Twyla approached him warily and ignored the proffered hand.
“Over here,” he said, showing her to a concrete staircase set into the side of the hill leading away from the field. “Have a seat.”
“I guess I forgot
,” she admitted, “you know your way around Lost Springs.”
“Yep.”
She had an urge to ask him about his boyhood here. Why had he come? How long had he spent here? Did he remember his family? Had he liked living at the ranch? When he was six, did he wish for a dad?
No. She had no business asking him getting-to-know-you questions.
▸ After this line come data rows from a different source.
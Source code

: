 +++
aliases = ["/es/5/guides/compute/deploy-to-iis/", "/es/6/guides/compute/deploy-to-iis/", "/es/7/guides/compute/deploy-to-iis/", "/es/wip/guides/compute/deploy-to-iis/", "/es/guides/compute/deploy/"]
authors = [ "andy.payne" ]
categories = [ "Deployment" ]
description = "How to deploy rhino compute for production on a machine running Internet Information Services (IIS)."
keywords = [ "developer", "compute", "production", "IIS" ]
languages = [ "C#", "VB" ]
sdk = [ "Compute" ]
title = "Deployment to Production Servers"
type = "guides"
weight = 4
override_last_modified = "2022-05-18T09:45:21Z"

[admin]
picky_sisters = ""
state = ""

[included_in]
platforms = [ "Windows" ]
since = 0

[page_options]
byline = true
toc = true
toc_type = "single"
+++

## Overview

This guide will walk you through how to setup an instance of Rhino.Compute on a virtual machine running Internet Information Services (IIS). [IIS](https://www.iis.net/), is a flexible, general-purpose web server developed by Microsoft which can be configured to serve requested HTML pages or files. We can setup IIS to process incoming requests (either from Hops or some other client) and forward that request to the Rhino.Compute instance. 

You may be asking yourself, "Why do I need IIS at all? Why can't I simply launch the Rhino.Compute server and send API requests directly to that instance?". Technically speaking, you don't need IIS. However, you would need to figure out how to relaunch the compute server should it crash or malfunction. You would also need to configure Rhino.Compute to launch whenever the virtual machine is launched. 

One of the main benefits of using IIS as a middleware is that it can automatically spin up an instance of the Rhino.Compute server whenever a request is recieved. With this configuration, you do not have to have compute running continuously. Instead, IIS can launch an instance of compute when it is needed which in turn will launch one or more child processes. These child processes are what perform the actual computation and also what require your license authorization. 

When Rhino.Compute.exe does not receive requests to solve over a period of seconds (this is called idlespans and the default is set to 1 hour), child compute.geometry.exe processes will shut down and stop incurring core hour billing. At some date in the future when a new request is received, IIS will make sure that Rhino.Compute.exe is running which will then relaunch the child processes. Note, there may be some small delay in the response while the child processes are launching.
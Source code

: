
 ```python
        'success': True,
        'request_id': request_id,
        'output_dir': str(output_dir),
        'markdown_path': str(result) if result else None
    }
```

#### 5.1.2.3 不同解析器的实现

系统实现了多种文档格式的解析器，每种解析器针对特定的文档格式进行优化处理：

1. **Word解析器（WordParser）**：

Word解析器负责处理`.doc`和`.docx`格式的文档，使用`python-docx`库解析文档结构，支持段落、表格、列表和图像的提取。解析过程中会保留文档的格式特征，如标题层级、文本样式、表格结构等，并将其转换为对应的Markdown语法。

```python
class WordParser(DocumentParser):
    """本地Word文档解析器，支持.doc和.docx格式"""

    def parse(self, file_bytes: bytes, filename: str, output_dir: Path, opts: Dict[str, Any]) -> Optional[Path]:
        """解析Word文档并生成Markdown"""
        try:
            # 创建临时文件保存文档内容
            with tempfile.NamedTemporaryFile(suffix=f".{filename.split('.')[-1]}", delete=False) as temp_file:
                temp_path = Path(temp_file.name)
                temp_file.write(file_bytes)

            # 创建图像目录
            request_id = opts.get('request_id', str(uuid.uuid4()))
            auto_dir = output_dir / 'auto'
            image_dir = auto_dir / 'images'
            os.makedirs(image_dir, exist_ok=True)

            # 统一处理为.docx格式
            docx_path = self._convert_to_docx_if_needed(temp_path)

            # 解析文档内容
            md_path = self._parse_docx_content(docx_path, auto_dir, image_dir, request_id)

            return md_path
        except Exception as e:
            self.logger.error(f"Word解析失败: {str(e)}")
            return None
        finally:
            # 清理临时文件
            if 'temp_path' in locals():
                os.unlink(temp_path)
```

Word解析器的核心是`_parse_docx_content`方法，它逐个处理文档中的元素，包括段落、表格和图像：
Her purpose was to get rid of him. But politely. He hadn’t asked for a pair of matchmaking busybodies to draft him into service. Didn’t deserve for his philanthropy to be rewarded by being shanghaied to a class reunion.
She took a seat on the top step, and he sat a couple of steps lower. The scent of sweet grass and wild thyme rode the evening breeze. High over the mountains, a single star flickered to life. The skin on her arms prickled with a subtle chill, and she hugged her knees up to her chest, letting the sundress drape down over her legs.
“I want you to know,” she began, “that I don’t expect you to do—what Mrs. Spinelli and Mrs. Duckworth want you to do. I didn’t put them up to it.”
“Maybe you ought to give me a little background. What gave them the idea in the first place?”
“I’m assuming you don’t have a fundamental understanding of beauty parlor culture,” she said, remembering that day in the salon.
“You’re right about that.”
“Those two ladies were my first customers when I opened the shop. The first dollar bill Sugar Spinelli ever paid me is hanging in a frame on the wall. They’ve taken me under their wing, and I love them dearly.” She couldn’t help the fond smile that curved her mouth. “But sometimes they step over the line. They’re convinced I need a life. And they think that means finding a man, and they won’t rest until they find me one. Even if it costs them several thousand dollars.” She laughed, but painfully, because unbelievably they had done just that.
“You could do worse than have friends like Mrs. Spinelli and Mrs. Duckworth.”
“I know, and I’m grateful to them. But this time, they’ve gone a little too far.”